As now we are shifting from monolithic applications to microservices architecture it is very important to handle the failure case scenarios which are common to all applications. Here we are going to some of the resiliency patterns which needs to be implemented in order to achieve a greater user experience and maximum success rates of an application. Following are the most common resiliency patterns which are used:

Bulkhead Pattern

Isolate the services so that can be used for high priorities. Creating the services based on load requirement and then isolating them based on their load so even if that service fail related to that client only that client may experience the load and won’t affect other consumers.

Example: Let’s consider we have 2 clients (A and B) which are reliable on booking service so to serve client A is being high priority, now let’s consider if the service is going down if client B is making some request in this case the client is also has to wait.

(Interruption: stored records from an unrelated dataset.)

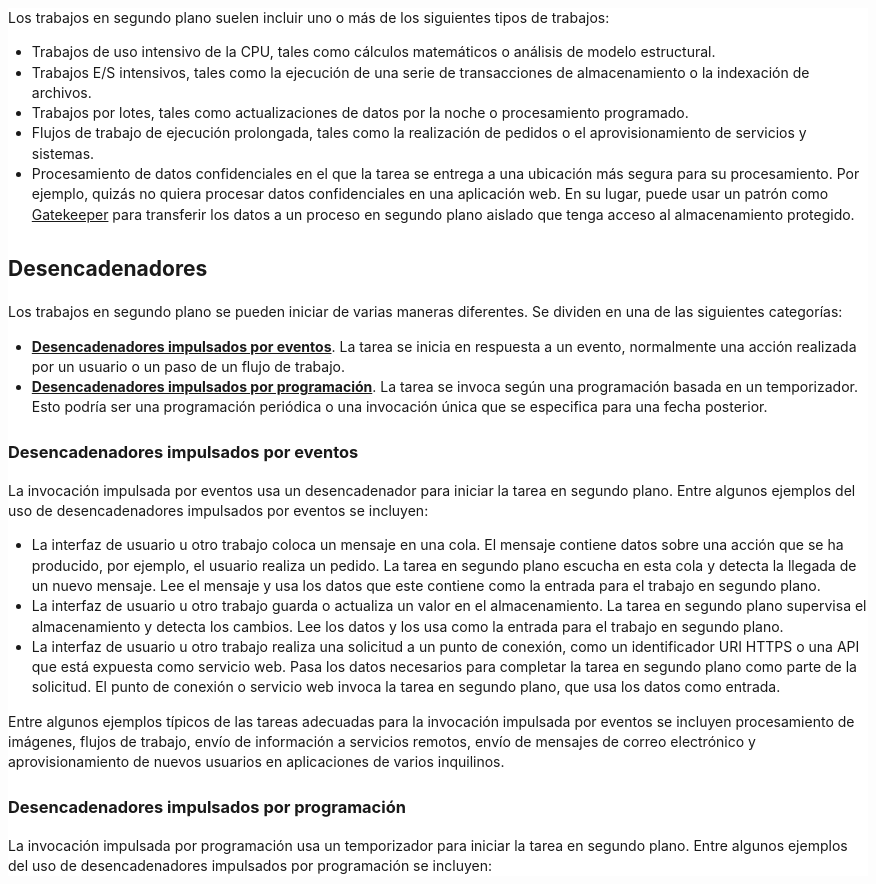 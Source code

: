 Los trabajos en segundo plano suelen incluir uno o más de los siguientes tipos de trabajos:

- Trabajos de uso intensivo de la CPU, tales como cálculos matemáticos o análisis de modelo estructural.
- Trabajos E/S intensivos, tales como la ejecución de una serie de transacciones de almacenamiento o la indexación de archivos.
- Trabajos por lotes, tales como actualizaciones de datos por la noche o procesamiento programado.
- Flujos de trabajo de ejecución prolongada, tales como la realización de pedidos o el aprovisionamiento de servicios y sistemas.
- Procesamiento de datos confidenciales en el que la tarea se entrega a una ubicación más segura para su procesamiento. Por ejemplo, quizás no quiera procesar datos confidenciales en una aplicación web. En su lugar, puede usar un patrón como [Gatekeeper](http://msdn.microsoft.com/library/dn589793.aspx) para transferir los datos a un proceso en segundo plano aislado que tenga acceso al almacenamiento protegido.

## <a name="triggers"></a>Desencadenadores

Los trabajos en segundo plano se pueden iniciar de varias maneras diferentes. Se dividen en una de las siguientes categorías:

- [**Desencadenadores impulsados por eventos**](#event-driven-triggers). La tarea se inicia en respuesta a un evento, normalmente una acción realizada por un usuario o un paso de un flujo de trabajo.
- [**Desencadenadores impulsados por programación**](#schedule-driven-triggers). La tarea se invoca según una programación basada en un temporizador. Esto podría ser una programación periódica o una invocación única que se especifica para una fecha posterior.

### <a name="event-driven-triggers"></a>Desencadenadores impulsados por eventos

La invocación impulsada por eventos usa un desencadenador para iniciar la tarea en segundo plano. Entre algunos ejemplos del uso de desencadenadores impulsados por eventos se incluyen:

- La interfaz de usuario u otro trabajo coloca un mensaje en una cola. El mensaje contiene datos sobre una acción que se ha producido, por ejemplo, el usuario realiza un pedido. La tarea en segundo plano escucha en esta cola y detecta la llegada de un nuevo mensaje. Lee el mensaje y usa los datos que este contiene como la entrada para el trabajo en segundo plano.
- La interfaz de usuario u otro trabajo guarda o actualiza un valor en el almacenamiento. La tarea en segundo plano supervisa el almacenamiento y detecta los cambios. Lee los datos y los usa como la entrada para el trabajo en segundo plano.
- La interfaz de usuario u otro trabajo realiza una solicitud a un punto de conexión, como un identificador URI HTTPS o una API que está expuesta como servicio web. Pasa los datos necesarios para completar la tarea en segundo plano como parte de la solicitud. El punto de conexión o servicio web invoca la tarea en segundo plano, que usa los datos como entrada.

Entre algunos ejemplos típicos de las tareas adecuadas para la invocación impulsada por eventos se incluyen procesamiento de imágenes, flujos de trabajo, envío de información a servicios remotos, envío de mensajes de correo electrónico y aprovisionamiento de nuevos usuarios en aplicaciones de varios inquilinos.

### <a name="schedule-driven-triggers"></a>Desencadenadores impulsados por programación

La invocación impulsada por programación usa un temporizador para iniciar la tarea en segundo plano. Entre algunos ejemplos del uso de desencadenadores impulsados por programación se incluyen:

So to achieve minimum wait time for client A as it is being high priority we can create a separate thread pool for it making a good flow for client A, so even if the booking service fails because of client B, client A will still receive the service.

Fallback pattern

When the service is not available or it is failing the service can use an alternative code path for approach and do the required work.

Example: If the server is not able to retrieve data from the database then it may use it’s caching layer to get the last cached data to increase the user experience.

Circuit breaker pattern

It is used to make sure that if a system fails repeatedly for some number of times then the failure should be reported. The connection to that service should be closed and the services which request that particular service should be reported immediately that system has been failed so to reduce the wait time of the service as the eventual outcome is failure.

Example: Now for reservation service requires payment service in order to successfully reserve a ticket. Now let’s say the payment service takes some 2 minute and fails so for every request it is being happening like this so each user needs to wait for 30 seconds and has to experience failure. So as the system know that the service will fail we can break the connection for all requests and allow some specific request to try. If it is still failing then we can return the result as failure instead of trying to save the user’s time and tell the user to retry after specific amount of time.

Compensating transaction pattern

In each transaction some of the steps are being performed now if the middle step is being failed then we need to reverse back the steps which were performed if that affects the system.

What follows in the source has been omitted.